The reason that the lifts still turn at Black Mountain is Maine Winter Sports Center’s financial support from the Libra Foundation. Without the financial support of the Libra Foundation, Black Mountain would not be able to offer its record low lift ticket price of $15.00 and sustain operations.
Black Mountain Ski “Resort” of Maine (not to be confused with Black Mountain of New Hampshire) reminds me of a scaled down version of lost Tenney Mountain in New Hampshire. Black’s modest 1150′ vertical skis even smaller than the statistic would suggest. Black is protractorly challenged featuring mostly lower intermediate pitch and only a few hundred vertical feet worth of modest upper intermediate pitch. Indeed, its token double diamond trail could be mistaken for a steep blue square left ungroomed at many other resorts.
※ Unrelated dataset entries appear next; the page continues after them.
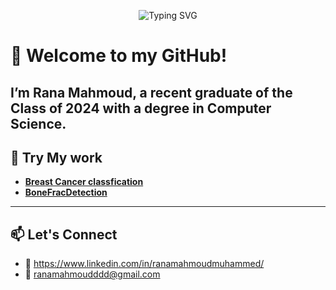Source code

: <p align="center">
  <img src="https://readme-typing-svg.herokuapp.com?font=Fira+Code&size=24&pause=1000&color=ffe933&center=true&vCenter=true&width=435&lines=👋+Hi%2C+I'm+Aaisha+the+Coder!;I+love+Python+%26+Scratch;I'm+12+years+old+💙" alt="Typing SVG" />
</p>













# 👋 Welcome to my GitHub!

I’m Rana Mahmoud, a recent graduate of the Class of 2024 with a degree in Computer Science. 
---

## 🧠 Try My work 
- **[Breast Cancer classfication](https://breastcancerclassification-fkyl7yjknvkjk4wdqcgdgg.streamlit.app/)**
- **[BoneFracDetection](https://bonefractureclassification-vgqukayvd8kipm4ppnrvqh.streamlit.app/)**
---

## 📫 Let's Connect
- 📧 https://www.linkedin.com/in/ranamahmoudmuhammed/
- 📧 ranamahmoudddd@gmail.com

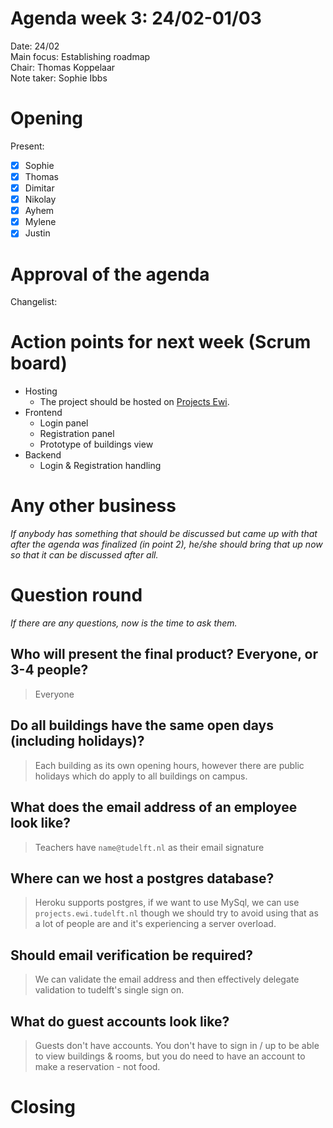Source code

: # Agenda week 3: 24/02-01/03


Date:           24/02\
Main focus:     Establishing roadmap\
Chair:          Thomas Koppelaar\
Note taker:     Sophie Ibbs

# Opening
Present: 

- [x] Sophie
- [x] Thomas
- [x] Dimitar
- [x] Nikolay
- [x] Ayhem
- [x] Mylene
- [x] Justin

# Approval of the agenda

Changelist:

# Action points for next week (Scrum board)

- Hosting
    - The project should be hosted on [Projects Ewi](https://projects.ewi.tudelt.nl).
- Frontend
    - Login panel
    - Registration panel
    - Prototype of buildings view
- Backend
    - Login & Registration handling

# Any other business
*If anybody has something that should be discussed but came up with that after the agenda was finalized (in point 2), he/she should bring that up now so that it can be discussed after all.*


# Question round
*If there are any questions, now is the time to ask them.*

Who will present the final product? Everyone, or 3-4 people?
---
> Everyone

Do all buildings have the same open days (including holidays)?
---
> Each building as its own opening hours, however there are public holidays which do apply to all buildings on campus.

What does the email address of an employee look like?
---
> Teachers have `name@tudelft.nl` as their email signature

Where can we host a postgres database?
---
> Heroku supports postgres, if we want to use MySql, we can use `projects.ewi.tudelft.nl` though we should try to avoid using that as a lot of people are and it's experiencing a server overload.

Should email verification be required?
---
> We can validate the email address and then effectively delegate validation to tudelft's single sign on.

What do guest accounts look like?
---
> Guests don't have accounts. You don't have to sign in / up to be able to view buildings & rooms, but you do need to have an account to make a reservation - not food.

# Closing
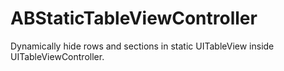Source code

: ABStaticTableViewController
===========================

Dynamically hide rows and sections in static UITableView inside UITableViewController.

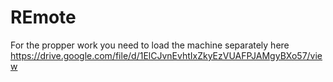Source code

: # REmote

For the propper work you need to load the machine separately here https://drive.google.com/file/d/1ElCJvnEvhtIxZkyEzVUAFPJAMgyBXo57/view
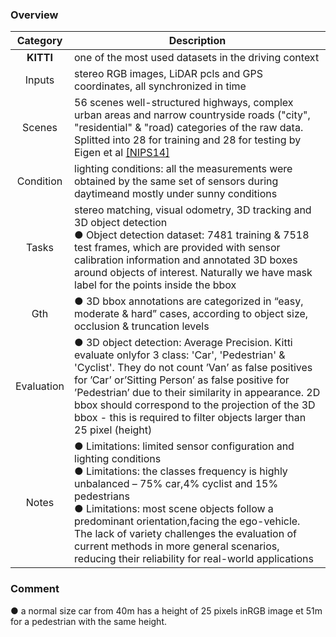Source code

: ### Overview
| Category | Description |
| :--: | -- |
| **KITTI** | one of the most used datasets in the driving context |
| Inputs | stereo RGB images, LiDAR pcls and GPS coordinates, all synchronized in time | 
| Scenes | 56 scenes well-structured highways, complex urban areas and narrow countryside roads ("city", "residential" & "road) categories of the raw data. Splitted into 28 for training and 28 for testing by Eigen et al [[NIPS14]](https://arxiv.org/pdf/1406.2283.pdf) |
| Condition | lighting conditions: all the measurements were obtained by the same set of sensors during daytimeand mostly under sunny conditions | 
| Tasks | stereo matching, visual odometry, 3D tracking and 3D object detection </br> ● Object detection dataset: 7481 training & 7518 test frames, which are provided with sensor calibration information and annotated 3D boxes around objects of interest. Naturally we have mask label for the points inside the bbox|
| Gth | ● 3D bbox annotations are categorized in “easy, moderate & hard” cases, according to object size, occlusion & truncation levels |
| Evaluation | ● 3D object detection:  Average Precision. Kitti evaluate onlyfor 3 class: 'Car', 'Pedestrian' & 'Cyclist'. They do not count ’Van’ as false positives for ’Car’ or’Sitting Person’ as false positive for ’Pedestrian’ due to their similarity in appearance. 2D bbox should correspond to the projection of the 3D bbox - this is required to filter objects larger than 25 pixel (height)
| Notes | ● Limitations: limited sensor configuration and lighting conditions </br> ● Limitations: the classes frequency is highly unbalanced – 75% car,4% cyclist and 15% pedestrians </br> ● Limitations: most scene objects follow a predominant orientation,facing the ego-vehicle. The lack of variety challenges the evaluation of current methods in more general scenarios, reducing their reliability for real-world applications


### Comment
● a normal size car from 40m has a height of 25 pixels inRGB image et 51m for a pedestrian with the same height.




<!-- TEAMPLATE DATASET-->
<!-- 

### Overview
| Category | Description |
| :--: | -- |
| **NAME** |  |
| Inputs |  | 
| Scenes |  |
| Condition |  | 
| Tasks |  |
| Gth |  |
| Evaluation |  |
| Notes |  |


### Comment
● 

-->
The Trail Report listed Black Mountain at 100% open with thirty trails. However, Snocountry reported Black Mountain had 30 out of 35 trails open. The variance can be accounted for by a few new trails that seem to be listed on Snocountry but not on Black Mountain’s official report. It is truly a shame that I couldn’t sample these trails as Black’s existing offerings are surprisingly limited.
From the summit, there are essentially four routes top to bottom, though you have a few options due to trail mergers and double backing. Despite the various trail ratings, all of the trails ski at a lower intermediate level making Black Mountain ideal for a developing skier and a family with younger kids or skiers that are still learning. A few glades have been cut but they are all rather short and don’t add too much to the mix.
The base lodge is gorgeous. The lodge was recently built and has three floors: services and sales on the first, food and tables on the second, and a bar on the third. The vertically spacious second and third floors feature visually appealing post and beam timber and brand new furniture all around. Rumor has it that the lodge is not large enough to accommodate both alpine skiers and nordic racers on nordic race days. For my visit, there were only 100 cars in the lot during a Presidents Holiday weekend, so I suspect space is ample excepting for nordic race days.
Visiting lesser known mid-sized ski areas was a specific component of The List. And I can usually find some interesting skiing at even the smallest of areas. Despite being far from the smallest, I found that Black Mountain had the least to offer me out of all the other areas on The List. But that says more about me than it does about Black Mountain.
The area is truly a gem as an inexpensive family and learning area. A community area in the purest sense of the words, this might be the largest “feeder area” in New England at 1150′ vertical. You won’t find much challenge here but most skiers just want uncrowded cruising any ways, especially those learning and developing. Give it a shot if you are in the area but don’t expect the challenge of other nearby areas of similar vertical.